Kawah Upas muncul dengan air berwarna hijau zamrud yang beriak pelan, dingin, dan asam. Warna itu tidak pernah dipersepsikan sebagai ancaman, justru sebagai tontonan yang memikat. Beberapa langkah kemudian, Kawah Ratu terbentang lebih luas, dindingnya curam dan nyaris tak bervegetasi. Dalam catatan kolonial, kawah ini digambarkan mengerikan sekaligus indah, dua kata yang tampaknya tidak saling bertentangan di hadapan alam.
Dari tepi kawah, panorama terbuka ke arah utara. Hutan dan ladang Pamanoekan serta Ciasem membentang hingga Laut Jawa, yang tampak biru pucat di kejauhan. Di titik ini, Tangkubanparahu menjelma menara pandang alami. Pengunjung berdiri hampir dua ribu meter di atas permukaan laut, memandang Jawa dari perspektif yang membuat segala sesuatu di bawah terasa kecil dan teratur. Alam seakan mengizinkan manusia meminjam pandangannya sebentar.
Keindahan ini tidak berhenti pada apa yang terlihat ke luar kawah. Ketika pandangan diarahkan kembali ke dalam, Kawah Upas berkilau misterius, sementara dasar Kawah Ratu menyimpan sisa sisa danau yang hampir menghilang pasca letusan 1910. Panduan wisata kolonial mencatat ukuran kawah dengan ketelitian yang nyaris ilmiah. Diameter, kedalaman, dan ketinggian ditulis rapi, seolah dengan memberi angka, keganasan alam bisa dijinakkan dalam barisan data.
Punggungan sempit di antara dua kawah menjadi jalur turun yang dianggap sangat berharga. Di sana, pengunjung dapat melihat batuan vulkanik, fumarola, dan napas gunung yang keluar dari celah tanah. Tangkubanparahu tidak sepenuhnya diam, hanya pandai menunggu. Air danau belerang yang dingin dan getir, aliran sungai kecil Tjikahoeripan, hingga lapangan kawah Kawah Domas dengan uap putih yang menggelegar, semuanya memperlihatkan bahwa gunung ini hidup dengan caranya sendiri.

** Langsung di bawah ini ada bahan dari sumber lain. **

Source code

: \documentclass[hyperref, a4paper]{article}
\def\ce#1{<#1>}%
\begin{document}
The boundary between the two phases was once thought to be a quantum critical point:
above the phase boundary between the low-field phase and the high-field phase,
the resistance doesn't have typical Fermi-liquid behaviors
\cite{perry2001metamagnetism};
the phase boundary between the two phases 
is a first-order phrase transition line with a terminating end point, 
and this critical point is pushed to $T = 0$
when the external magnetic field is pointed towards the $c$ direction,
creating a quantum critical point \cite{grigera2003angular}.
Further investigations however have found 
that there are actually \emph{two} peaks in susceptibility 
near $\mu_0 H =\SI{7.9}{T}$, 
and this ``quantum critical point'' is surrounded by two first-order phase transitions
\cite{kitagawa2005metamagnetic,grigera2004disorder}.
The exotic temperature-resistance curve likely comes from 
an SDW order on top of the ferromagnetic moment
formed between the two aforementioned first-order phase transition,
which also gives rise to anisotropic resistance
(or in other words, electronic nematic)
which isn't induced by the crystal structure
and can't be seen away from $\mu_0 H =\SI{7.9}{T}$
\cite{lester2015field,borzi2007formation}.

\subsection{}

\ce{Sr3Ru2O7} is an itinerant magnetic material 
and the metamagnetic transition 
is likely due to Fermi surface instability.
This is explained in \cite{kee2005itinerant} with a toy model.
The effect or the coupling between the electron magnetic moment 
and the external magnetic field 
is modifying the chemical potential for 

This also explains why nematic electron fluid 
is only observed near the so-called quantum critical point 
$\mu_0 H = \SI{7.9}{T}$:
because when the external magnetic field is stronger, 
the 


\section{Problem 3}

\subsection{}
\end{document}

Baca Juga: 5 Rekomendasi Wisata Bandung Zaman Kolonial, Plesiran Orang Eropa dalam Lintasan Sejarah
Panduan era kolonial juga menyelipkan peringatan. Lembah gas beracun telah merenggut korban. Jalur penyelamatan disiapkan. Menuruni kawah tanpa pemandu dianggap berbahaya. Di sini, Gunung Tangkubanparahu seolah mengingatkan bahwa ia bukan sekadar objek piknik, melainkan kekuatan alam yang hanya sedang bersedia dipandang dari jauh.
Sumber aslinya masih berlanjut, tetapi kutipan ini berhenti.